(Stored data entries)

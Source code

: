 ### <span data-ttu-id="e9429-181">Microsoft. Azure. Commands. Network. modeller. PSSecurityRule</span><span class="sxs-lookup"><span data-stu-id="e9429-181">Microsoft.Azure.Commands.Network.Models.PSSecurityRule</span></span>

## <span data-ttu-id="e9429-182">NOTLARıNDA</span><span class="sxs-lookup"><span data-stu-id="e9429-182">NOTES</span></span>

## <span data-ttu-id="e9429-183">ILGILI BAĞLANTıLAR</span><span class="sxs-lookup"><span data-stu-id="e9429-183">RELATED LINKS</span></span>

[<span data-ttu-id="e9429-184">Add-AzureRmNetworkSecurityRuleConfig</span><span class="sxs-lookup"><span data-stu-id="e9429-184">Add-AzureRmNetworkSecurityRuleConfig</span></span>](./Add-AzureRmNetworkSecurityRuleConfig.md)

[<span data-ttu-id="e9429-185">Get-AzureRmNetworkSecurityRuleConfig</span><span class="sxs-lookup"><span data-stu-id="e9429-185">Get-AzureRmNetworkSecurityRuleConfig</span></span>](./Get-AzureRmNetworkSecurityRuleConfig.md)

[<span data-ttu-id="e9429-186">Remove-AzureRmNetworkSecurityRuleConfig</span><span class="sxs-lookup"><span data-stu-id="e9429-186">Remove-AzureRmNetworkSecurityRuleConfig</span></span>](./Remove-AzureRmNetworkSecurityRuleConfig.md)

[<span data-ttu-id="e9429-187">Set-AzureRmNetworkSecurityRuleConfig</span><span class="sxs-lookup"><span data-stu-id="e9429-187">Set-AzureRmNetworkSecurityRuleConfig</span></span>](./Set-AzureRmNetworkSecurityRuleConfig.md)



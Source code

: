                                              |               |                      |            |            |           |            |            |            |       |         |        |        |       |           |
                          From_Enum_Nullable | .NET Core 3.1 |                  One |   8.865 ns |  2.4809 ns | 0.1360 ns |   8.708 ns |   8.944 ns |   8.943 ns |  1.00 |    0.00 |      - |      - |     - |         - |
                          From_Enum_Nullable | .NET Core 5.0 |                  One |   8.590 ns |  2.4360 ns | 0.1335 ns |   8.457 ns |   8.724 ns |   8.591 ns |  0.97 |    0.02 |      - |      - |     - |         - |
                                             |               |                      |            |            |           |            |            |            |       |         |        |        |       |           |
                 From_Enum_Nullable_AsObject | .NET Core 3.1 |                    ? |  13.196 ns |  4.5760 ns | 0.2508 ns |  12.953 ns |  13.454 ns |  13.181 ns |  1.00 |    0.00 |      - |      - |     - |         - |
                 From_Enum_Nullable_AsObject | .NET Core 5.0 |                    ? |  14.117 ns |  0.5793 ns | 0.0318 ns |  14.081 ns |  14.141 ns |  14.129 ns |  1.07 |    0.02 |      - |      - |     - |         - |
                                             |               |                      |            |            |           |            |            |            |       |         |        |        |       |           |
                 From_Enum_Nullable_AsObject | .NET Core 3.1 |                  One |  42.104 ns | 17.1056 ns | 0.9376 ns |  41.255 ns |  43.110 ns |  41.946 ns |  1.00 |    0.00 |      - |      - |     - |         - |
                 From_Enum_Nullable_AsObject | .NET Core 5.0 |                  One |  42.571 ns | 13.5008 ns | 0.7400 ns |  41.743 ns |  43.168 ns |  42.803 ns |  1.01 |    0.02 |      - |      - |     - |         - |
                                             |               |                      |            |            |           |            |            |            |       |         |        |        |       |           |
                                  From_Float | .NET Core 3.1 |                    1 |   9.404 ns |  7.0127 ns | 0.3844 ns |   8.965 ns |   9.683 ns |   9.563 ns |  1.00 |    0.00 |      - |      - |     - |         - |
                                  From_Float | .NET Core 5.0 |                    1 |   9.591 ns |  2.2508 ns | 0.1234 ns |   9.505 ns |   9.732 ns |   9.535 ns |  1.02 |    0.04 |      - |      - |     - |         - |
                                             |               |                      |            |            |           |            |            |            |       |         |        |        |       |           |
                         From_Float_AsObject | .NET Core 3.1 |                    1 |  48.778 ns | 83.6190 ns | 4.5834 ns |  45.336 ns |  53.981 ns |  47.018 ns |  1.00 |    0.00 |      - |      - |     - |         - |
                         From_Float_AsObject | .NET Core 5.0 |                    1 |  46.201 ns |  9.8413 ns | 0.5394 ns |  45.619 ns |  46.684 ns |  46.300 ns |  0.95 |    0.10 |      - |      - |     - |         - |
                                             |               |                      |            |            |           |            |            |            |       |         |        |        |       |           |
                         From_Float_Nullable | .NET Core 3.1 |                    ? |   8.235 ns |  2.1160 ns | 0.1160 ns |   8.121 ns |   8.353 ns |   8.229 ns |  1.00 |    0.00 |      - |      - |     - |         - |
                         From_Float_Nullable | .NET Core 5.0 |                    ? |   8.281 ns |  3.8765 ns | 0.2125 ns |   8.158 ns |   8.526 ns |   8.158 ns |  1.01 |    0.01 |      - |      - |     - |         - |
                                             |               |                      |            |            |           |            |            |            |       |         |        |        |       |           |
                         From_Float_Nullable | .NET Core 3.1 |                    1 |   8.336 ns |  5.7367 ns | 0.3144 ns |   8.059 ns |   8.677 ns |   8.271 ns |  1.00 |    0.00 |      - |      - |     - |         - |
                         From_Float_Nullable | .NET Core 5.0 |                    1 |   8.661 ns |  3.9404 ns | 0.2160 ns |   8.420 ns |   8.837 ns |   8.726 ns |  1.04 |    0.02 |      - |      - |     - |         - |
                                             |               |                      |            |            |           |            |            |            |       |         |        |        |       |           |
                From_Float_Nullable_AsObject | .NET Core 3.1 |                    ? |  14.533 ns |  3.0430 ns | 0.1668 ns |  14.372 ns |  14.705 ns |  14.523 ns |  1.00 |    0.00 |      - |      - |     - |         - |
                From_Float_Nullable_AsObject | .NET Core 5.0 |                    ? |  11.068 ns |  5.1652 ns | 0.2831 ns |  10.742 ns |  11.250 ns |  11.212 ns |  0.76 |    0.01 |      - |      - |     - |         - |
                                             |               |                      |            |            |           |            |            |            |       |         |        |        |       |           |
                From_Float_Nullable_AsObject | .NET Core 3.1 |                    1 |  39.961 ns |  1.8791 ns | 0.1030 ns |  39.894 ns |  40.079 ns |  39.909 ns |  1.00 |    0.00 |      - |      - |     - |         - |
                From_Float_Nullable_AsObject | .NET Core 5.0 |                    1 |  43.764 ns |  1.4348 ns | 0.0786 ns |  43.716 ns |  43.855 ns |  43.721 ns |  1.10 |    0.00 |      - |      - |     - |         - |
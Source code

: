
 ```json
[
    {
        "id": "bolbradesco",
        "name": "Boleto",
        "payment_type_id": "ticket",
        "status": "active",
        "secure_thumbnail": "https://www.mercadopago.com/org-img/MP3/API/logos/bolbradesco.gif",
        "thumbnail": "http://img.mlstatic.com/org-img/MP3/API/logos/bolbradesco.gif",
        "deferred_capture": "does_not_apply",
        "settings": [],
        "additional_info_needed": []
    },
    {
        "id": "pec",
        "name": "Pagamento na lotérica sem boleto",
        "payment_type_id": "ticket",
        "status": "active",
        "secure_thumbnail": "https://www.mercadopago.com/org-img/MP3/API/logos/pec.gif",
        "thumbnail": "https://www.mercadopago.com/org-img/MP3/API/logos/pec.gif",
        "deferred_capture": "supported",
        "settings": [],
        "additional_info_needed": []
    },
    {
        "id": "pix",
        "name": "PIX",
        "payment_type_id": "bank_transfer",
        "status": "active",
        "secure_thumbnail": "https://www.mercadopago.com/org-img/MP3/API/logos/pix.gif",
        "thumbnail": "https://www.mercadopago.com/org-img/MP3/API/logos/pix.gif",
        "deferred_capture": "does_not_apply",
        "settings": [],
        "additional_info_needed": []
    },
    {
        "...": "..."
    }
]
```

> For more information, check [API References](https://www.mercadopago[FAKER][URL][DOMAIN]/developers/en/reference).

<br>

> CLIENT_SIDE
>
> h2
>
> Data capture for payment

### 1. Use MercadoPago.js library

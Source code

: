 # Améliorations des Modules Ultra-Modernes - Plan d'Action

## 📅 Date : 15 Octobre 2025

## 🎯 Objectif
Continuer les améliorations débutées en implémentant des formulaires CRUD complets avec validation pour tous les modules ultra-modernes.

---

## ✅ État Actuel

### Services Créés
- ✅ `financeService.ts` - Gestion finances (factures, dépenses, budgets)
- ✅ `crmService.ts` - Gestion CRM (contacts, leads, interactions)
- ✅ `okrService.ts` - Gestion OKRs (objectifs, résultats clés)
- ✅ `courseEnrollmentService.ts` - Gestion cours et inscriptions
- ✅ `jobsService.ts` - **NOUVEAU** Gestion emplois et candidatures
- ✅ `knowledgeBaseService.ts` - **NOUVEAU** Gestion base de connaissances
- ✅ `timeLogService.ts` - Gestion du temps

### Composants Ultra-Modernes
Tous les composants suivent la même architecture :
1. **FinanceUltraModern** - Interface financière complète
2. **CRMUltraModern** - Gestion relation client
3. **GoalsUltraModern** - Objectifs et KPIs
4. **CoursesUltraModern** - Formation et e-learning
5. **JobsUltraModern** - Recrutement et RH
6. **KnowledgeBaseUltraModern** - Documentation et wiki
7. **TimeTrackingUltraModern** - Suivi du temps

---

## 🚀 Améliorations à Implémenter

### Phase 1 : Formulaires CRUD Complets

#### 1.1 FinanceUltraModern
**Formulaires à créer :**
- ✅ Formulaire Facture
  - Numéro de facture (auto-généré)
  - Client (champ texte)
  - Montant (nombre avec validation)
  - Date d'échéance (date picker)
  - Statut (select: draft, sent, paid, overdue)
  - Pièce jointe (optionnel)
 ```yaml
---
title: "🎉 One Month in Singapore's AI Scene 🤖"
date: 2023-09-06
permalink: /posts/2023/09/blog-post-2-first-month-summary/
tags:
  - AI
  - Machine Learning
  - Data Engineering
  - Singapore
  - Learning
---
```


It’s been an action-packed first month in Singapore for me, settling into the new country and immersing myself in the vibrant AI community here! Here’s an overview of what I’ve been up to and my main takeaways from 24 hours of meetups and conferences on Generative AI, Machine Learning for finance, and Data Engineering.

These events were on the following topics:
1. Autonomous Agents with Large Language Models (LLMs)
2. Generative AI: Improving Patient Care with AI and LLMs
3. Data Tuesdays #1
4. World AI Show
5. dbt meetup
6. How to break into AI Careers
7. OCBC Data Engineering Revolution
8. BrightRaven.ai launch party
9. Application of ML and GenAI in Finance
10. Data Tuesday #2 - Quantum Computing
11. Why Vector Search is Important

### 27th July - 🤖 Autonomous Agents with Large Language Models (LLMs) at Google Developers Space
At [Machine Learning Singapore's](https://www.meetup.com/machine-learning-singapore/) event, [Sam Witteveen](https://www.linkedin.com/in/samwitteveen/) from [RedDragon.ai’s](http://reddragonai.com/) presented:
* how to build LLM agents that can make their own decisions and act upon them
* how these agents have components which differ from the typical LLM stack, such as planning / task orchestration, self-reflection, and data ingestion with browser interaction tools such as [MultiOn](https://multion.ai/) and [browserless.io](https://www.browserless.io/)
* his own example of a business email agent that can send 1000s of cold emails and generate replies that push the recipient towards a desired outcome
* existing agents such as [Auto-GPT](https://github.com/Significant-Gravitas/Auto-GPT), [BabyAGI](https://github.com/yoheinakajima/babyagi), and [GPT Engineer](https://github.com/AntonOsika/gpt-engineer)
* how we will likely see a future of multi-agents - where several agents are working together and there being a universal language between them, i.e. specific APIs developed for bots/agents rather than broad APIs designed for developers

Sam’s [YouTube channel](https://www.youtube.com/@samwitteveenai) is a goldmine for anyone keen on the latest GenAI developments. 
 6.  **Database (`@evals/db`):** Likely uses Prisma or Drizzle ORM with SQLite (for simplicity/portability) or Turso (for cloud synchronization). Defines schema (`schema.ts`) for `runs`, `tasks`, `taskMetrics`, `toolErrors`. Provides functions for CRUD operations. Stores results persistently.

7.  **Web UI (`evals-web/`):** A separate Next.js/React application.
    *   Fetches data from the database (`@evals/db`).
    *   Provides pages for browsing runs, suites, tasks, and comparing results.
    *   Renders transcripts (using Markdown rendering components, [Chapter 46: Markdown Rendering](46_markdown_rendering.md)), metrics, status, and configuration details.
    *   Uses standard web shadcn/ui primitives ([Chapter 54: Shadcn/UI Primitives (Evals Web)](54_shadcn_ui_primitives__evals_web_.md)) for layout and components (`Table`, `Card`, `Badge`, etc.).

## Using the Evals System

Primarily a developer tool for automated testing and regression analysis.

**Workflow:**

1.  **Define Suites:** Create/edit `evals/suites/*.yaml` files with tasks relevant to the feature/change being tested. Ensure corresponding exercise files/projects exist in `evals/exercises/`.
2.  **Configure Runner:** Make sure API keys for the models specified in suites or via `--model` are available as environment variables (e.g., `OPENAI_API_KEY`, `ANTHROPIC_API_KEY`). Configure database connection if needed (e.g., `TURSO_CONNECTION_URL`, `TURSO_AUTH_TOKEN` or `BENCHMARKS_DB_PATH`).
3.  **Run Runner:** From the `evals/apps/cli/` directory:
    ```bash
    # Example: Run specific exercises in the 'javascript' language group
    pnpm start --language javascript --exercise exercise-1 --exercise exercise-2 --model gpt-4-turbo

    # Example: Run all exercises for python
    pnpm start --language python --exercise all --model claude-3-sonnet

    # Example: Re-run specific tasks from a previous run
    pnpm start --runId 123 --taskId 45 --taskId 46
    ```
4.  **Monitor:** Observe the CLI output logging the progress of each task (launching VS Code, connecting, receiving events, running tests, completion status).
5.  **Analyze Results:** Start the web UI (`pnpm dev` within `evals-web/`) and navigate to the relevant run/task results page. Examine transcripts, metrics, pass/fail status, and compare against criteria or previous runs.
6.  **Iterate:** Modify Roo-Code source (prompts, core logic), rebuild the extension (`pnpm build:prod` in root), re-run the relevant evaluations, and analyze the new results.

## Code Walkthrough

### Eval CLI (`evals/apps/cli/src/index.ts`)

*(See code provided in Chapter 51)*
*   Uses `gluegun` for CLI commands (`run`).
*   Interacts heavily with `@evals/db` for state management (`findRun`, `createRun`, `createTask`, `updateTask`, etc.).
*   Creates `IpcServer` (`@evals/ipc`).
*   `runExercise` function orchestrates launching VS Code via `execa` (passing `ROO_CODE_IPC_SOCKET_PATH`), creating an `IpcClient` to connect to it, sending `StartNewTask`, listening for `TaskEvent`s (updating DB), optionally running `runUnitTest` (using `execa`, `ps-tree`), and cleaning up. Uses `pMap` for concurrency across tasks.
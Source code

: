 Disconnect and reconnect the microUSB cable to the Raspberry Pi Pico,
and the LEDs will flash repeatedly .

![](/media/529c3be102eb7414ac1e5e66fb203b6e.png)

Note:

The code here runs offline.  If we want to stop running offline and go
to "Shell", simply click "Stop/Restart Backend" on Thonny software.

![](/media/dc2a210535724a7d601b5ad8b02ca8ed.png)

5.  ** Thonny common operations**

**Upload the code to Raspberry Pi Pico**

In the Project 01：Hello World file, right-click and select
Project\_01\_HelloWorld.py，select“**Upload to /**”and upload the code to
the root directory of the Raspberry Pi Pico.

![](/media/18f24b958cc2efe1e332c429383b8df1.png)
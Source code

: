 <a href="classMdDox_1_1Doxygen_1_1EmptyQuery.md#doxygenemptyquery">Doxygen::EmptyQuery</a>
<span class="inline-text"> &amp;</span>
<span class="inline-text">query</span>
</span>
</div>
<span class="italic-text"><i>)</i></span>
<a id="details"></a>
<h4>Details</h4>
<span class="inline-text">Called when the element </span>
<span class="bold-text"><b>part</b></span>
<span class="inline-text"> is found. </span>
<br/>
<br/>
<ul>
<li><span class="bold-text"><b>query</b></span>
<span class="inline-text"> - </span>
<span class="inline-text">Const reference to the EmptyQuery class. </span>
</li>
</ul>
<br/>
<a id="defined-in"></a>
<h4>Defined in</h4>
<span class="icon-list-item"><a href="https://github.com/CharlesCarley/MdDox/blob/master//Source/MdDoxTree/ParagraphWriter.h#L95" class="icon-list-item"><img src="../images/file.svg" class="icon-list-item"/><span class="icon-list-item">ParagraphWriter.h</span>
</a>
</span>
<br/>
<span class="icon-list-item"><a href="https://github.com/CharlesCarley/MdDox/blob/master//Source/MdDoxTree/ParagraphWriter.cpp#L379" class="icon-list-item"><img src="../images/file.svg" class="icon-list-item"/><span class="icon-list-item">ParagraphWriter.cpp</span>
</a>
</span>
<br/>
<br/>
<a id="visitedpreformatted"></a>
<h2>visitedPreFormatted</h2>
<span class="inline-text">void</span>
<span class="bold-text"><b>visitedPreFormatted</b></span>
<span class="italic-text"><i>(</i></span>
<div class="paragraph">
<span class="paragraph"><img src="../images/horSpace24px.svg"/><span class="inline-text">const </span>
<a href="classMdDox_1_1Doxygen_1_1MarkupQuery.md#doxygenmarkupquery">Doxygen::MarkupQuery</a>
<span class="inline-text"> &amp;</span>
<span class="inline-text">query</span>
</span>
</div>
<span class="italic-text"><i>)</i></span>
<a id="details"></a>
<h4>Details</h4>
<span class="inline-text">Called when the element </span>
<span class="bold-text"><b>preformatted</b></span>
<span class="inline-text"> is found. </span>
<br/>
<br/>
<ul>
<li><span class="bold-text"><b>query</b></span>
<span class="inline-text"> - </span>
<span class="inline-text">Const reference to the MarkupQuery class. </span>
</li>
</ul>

What you have to do
All lines in the records above that contain "apps" are to be reported.

Answer area
3.  **Run Runner:** From the `evals/apps/cli/` directory:
### Eval CLI (`evals/apps/cli/src/index.ts`)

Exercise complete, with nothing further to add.